One of the most interesting questions we can ask is “does x cause y?”. If we know what causes something, we can avoid it (we know that fire ignites gas, so we don’t light a candle in a room filled with propane) or pursue it (we know that diet and exercise lead to better health outcomes, so we grudgingly go with it). You may never run a test like this yourself, but since they’re so prevalent it’s helpful to understand how they work and what makes a test good.
Sometimes finding this is obvious, but oftentimes it’s not. If I change the checkout button on my site from grey to blue, will more users end up purchasing?
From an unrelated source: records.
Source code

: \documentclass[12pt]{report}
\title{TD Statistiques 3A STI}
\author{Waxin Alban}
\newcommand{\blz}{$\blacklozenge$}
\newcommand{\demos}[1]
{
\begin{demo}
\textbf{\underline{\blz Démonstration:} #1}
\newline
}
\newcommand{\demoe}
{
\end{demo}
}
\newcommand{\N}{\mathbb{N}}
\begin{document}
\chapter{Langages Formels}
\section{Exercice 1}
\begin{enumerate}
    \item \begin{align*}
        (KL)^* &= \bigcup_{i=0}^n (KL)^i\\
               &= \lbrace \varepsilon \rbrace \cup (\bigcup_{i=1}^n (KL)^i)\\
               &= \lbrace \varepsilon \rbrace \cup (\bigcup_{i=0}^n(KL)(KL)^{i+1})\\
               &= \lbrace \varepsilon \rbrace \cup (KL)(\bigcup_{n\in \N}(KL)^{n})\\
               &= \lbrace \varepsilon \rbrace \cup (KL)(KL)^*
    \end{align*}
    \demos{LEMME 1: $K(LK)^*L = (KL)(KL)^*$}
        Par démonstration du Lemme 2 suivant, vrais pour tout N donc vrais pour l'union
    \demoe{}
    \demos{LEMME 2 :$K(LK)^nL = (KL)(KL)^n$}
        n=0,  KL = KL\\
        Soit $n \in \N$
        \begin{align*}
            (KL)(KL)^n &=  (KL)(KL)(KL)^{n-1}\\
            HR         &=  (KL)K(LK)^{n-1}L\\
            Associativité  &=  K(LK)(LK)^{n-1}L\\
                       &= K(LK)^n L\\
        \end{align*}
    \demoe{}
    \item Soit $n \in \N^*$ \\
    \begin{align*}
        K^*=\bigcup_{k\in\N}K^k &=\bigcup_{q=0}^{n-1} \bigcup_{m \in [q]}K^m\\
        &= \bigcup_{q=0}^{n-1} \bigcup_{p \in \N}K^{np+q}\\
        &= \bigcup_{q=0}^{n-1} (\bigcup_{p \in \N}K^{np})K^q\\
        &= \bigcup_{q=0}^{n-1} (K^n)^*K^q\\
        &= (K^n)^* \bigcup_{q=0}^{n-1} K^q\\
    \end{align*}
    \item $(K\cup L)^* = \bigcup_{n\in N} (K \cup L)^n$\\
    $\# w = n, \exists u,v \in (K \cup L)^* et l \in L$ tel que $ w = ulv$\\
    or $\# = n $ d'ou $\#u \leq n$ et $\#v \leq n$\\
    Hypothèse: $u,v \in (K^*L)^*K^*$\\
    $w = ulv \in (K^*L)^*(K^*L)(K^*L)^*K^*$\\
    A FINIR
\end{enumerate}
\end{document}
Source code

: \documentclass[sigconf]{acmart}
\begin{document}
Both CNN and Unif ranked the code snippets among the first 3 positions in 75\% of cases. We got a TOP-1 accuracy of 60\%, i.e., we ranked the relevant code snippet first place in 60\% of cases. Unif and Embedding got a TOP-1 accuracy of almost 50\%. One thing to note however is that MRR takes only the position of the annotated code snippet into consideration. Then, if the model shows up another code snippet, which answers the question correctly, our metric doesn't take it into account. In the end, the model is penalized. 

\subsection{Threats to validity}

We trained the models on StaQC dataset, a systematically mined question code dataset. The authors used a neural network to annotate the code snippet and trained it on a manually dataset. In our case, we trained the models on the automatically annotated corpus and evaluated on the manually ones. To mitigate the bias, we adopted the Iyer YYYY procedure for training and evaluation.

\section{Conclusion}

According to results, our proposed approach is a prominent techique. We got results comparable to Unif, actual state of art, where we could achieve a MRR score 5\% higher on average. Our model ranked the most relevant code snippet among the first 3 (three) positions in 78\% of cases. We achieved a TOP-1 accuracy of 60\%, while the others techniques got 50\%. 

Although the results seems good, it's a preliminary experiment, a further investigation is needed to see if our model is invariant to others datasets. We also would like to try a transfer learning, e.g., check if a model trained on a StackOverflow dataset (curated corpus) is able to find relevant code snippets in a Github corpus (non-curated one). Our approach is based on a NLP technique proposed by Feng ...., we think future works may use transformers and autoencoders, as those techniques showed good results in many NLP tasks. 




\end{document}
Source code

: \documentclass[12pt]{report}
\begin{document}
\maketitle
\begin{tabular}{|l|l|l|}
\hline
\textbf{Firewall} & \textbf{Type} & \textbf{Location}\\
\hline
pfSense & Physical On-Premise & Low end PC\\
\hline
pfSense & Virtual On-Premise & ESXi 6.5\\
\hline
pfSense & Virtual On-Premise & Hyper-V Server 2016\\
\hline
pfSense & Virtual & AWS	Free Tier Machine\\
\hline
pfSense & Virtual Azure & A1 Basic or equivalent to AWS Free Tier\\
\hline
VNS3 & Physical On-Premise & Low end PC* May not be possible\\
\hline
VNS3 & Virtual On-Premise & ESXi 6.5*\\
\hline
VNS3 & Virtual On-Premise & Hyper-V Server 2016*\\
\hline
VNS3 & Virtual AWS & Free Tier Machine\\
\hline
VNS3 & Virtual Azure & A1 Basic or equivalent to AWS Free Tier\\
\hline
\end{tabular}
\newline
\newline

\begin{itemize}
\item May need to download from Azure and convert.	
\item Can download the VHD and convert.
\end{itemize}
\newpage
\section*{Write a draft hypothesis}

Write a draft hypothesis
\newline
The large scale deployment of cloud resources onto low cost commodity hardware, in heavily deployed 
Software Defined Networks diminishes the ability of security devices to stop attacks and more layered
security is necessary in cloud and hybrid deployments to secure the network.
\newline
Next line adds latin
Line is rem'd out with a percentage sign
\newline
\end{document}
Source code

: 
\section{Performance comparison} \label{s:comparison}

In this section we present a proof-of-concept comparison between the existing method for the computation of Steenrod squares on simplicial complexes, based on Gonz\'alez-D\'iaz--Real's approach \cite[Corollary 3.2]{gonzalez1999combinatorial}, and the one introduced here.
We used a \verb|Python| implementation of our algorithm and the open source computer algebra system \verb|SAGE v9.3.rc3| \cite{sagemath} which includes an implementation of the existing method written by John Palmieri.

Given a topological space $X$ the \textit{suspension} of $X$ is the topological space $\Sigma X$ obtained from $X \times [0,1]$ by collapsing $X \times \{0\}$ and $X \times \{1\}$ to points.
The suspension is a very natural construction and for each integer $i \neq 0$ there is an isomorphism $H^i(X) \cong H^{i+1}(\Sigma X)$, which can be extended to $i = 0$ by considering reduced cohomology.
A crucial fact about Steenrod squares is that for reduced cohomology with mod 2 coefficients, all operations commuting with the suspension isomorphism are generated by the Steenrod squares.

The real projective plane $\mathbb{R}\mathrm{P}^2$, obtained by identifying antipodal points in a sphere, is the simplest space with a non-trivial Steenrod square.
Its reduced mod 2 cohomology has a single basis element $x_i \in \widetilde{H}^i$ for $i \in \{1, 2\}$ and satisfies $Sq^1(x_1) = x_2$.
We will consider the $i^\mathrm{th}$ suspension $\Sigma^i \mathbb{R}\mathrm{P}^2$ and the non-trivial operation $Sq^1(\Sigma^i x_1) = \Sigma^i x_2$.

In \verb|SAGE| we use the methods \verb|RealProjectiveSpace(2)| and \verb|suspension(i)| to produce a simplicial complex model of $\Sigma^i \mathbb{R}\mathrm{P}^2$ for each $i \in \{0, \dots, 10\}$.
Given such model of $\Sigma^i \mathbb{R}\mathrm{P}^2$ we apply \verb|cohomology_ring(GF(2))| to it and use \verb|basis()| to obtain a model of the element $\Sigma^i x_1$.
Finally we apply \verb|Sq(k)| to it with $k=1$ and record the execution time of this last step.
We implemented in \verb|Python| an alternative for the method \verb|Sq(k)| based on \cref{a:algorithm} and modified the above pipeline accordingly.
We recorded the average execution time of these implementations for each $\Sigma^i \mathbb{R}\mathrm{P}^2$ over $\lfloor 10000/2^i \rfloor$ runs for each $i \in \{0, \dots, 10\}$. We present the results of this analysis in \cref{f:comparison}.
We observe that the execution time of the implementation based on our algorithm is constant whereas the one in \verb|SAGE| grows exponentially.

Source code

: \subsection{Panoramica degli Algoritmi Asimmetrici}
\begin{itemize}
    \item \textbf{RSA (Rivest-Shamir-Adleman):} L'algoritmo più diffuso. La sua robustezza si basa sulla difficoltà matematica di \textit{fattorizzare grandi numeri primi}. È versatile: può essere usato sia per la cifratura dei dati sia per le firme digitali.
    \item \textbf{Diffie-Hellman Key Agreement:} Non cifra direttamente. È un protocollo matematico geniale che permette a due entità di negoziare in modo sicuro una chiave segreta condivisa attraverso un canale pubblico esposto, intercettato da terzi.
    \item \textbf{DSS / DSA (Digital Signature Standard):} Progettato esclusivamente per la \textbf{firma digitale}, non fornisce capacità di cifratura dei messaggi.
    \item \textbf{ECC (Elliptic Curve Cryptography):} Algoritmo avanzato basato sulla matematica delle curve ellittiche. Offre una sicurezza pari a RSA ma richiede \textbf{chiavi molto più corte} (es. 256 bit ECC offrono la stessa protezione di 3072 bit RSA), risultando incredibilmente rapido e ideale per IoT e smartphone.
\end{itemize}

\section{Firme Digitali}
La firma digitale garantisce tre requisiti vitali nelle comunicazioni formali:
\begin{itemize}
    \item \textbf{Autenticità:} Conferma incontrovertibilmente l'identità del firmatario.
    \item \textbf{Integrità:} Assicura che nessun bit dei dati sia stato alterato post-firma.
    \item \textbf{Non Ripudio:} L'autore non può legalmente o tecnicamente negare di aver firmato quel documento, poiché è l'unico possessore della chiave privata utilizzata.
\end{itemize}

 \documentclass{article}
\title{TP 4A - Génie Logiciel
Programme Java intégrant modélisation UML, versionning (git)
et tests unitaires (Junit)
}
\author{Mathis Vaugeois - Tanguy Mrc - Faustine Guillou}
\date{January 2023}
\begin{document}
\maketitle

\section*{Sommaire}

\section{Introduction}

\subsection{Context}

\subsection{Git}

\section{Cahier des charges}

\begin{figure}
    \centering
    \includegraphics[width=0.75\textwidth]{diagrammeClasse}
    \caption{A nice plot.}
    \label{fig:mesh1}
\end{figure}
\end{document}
If we invent what we think is a cure to the common cold, how can we know it works vs. people just getting better on their own?
This is where we use something called a Randomized Control Trial. (RCT for short) In these, we take a large population and split them into two groups. One group gets the treatment (the blue checkout button, the cold cure, etc), while the other does not. We need a test group to see the effect, and we need a control group to see what would happen without the effect.
It’s critical that the test and control groups are as similar as possible. If you’re running a test on your website and the control has primarily desktop users while test is primarily mobile, and difference you detect may be due to device behavior instead of your intervention. If you’re running a drug trial and your test group is primarily younger with a less severe cold and your control is older with more severe symptoms, you’re likely measuring the impact of having a cold while younger.
Thinking through what factors may distinguish groups may take a very long time, which is fine - if this was easy, everybody would be doing it. In a truly randomized trial with a large enough population, you should be OK, though you should still check your data to make sure. In the end, what you want is something that says “all other things being equal, this is the effect”. If the groups aren’t comparable, then your test statistic will be meaningless - garbage in, garbage out.
(For more on why subgroups are important, this piece on Simpson’s Paradox in COVID outcomes is a good primer.)
The makeup of the groups will also determine how broadly applicable the results are. If we only run our blue button test on desktop, then we won’t know how it works on mobile. If we only put seniors into our cold cure test (or, say, only allergy sufferers, only men, etc.), then we’ll be less certain how it works on everybody else.
It’s also important that only one treatment was tested. If we test our blue button and also change its location on the page, we don’t know which action influenced are users. Likewise, if we have our cold cure group also drink 2 extra glasses of orange juice a day, we won’t know if it was the cure or the OJ that did the trick - or if it was a combination of the two.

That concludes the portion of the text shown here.